*Task to carry out*
Look through the lines below; wherever the word "nebo" appears, copy that line.

*Provided information*
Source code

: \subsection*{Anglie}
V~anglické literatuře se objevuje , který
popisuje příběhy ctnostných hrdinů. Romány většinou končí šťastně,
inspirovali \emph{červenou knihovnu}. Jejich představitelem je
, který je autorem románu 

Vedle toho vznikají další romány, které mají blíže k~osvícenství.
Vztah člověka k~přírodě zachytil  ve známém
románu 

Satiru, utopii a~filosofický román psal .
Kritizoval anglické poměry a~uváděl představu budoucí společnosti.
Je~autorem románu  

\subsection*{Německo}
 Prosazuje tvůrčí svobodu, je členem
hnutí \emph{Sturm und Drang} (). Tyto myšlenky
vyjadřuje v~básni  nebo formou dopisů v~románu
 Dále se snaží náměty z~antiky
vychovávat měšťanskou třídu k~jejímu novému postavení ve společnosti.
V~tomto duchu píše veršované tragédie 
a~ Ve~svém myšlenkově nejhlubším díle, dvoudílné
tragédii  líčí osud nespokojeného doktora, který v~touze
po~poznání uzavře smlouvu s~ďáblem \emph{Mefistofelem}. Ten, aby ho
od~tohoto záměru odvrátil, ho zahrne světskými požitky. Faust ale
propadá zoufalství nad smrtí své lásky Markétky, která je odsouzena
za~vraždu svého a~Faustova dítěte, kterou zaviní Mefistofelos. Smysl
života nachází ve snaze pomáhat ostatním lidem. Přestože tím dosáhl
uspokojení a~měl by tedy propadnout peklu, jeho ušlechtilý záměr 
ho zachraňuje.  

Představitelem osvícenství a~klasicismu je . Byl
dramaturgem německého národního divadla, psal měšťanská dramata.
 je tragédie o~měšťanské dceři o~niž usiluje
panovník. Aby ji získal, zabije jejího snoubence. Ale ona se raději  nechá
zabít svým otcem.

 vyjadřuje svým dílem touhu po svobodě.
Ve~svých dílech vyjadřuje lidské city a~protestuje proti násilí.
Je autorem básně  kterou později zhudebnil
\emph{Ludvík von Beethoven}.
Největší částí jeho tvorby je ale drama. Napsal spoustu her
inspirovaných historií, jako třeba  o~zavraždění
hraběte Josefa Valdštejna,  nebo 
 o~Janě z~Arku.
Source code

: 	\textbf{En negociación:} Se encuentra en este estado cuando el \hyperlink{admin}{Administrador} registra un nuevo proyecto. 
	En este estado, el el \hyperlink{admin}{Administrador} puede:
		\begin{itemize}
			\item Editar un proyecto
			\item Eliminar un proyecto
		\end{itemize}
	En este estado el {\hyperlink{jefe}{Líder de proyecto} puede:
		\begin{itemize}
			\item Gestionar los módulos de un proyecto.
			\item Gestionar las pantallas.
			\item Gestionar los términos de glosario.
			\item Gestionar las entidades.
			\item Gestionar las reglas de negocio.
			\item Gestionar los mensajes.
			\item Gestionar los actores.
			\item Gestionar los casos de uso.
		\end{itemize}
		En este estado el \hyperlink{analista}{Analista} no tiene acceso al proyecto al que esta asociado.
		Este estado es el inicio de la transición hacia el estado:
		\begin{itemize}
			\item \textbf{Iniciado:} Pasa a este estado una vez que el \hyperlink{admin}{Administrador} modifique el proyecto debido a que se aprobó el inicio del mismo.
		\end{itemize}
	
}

*Output for this task*
vyjadřuje v~básni  nebo formou dopisů v~románu
hraběte Josefa Valdštejna,  nebo 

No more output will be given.